* **About this exercise**:
Scan the entries for the word "Transformer" and return every line that has it.

* **Working data**:
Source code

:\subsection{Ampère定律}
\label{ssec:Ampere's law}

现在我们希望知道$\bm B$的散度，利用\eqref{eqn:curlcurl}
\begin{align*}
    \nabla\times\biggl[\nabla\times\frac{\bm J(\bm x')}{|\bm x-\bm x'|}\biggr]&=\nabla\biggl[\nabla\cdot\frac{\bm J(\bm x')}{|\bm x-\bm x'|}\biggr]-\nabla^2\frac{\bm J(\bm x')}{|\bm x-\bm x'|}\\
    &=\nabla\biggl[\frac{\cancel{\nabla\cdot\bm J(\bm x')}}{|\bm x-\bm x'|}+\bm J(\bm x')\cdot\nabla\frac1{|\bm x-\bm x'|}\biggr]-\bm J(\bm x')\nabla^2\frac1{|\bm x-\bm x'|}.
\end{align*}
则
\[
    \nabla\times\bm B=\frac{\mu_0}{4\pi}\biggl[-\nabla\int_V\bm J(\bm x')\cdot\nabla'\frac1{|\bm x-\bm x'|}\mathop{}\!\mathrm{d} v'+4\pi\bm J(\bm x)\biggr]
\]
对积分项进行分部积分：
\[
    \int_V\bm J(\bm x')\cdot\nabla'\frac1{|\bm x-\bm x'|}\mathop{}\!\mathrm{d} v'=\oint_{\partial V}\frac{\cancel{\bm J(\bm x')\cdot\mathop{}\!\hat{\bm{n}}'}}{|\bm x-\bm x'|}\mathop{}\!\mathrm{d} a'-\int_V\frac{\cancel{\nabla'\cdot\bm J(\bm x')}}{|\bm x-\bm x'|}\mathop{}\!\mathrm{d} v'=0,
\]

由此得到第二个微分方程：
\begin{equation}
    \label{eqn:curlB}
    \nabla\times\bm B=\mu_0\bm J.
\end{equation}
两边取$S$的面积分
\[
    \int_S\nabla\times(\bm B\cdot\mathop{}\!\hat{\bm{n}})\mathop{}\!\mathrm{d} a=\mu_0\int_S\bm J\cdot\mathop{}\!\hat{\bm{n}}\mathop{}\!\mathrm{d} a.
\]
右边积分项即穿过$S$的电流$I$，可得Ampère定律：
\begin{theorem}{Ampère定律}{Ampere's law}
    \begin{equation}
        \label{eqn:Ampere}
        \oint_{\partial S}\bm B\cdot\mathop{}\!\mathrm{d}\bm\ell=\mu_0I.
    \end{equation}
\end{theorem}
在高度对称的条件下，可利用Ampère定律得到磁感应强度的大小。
...
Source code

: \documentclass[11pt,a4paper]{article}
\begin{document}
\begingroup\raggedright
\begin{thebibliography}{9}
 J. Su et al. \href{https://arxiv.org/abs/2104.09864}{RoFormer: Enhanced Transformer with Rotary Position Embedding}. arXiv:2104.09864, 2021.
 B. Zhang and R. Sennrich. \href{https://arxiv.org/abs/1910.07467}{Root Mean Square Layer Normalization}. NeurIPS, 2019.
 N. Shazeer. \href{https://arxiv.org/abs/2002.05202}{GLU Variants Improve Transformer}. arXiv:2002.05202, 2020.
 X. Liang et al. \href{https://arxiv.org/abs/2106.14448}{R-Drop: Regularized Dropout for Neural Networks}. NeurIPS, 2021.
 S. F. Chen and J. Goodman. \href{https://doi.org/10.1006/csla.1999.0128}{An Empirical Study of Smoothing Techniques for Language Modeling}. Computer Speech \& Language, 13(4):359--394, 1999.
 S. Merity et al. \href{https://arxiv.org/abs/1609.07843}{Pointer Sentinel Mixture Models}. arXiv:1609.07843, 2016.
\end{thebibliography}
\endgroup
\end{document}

* **Task solution**:
 J. Su et al. \href{https://arxiv.org/abs/2104.09864}{RoFormer: Enhanced Transformer with Rotary Position Embedding}. arXiv:2104.09864, 2021.
 N. Shazeer. \href{https://arxiv.org/abs/2002.05202}{GLU Variants Improve Transformer}. arXiv:2002.05202, 2020.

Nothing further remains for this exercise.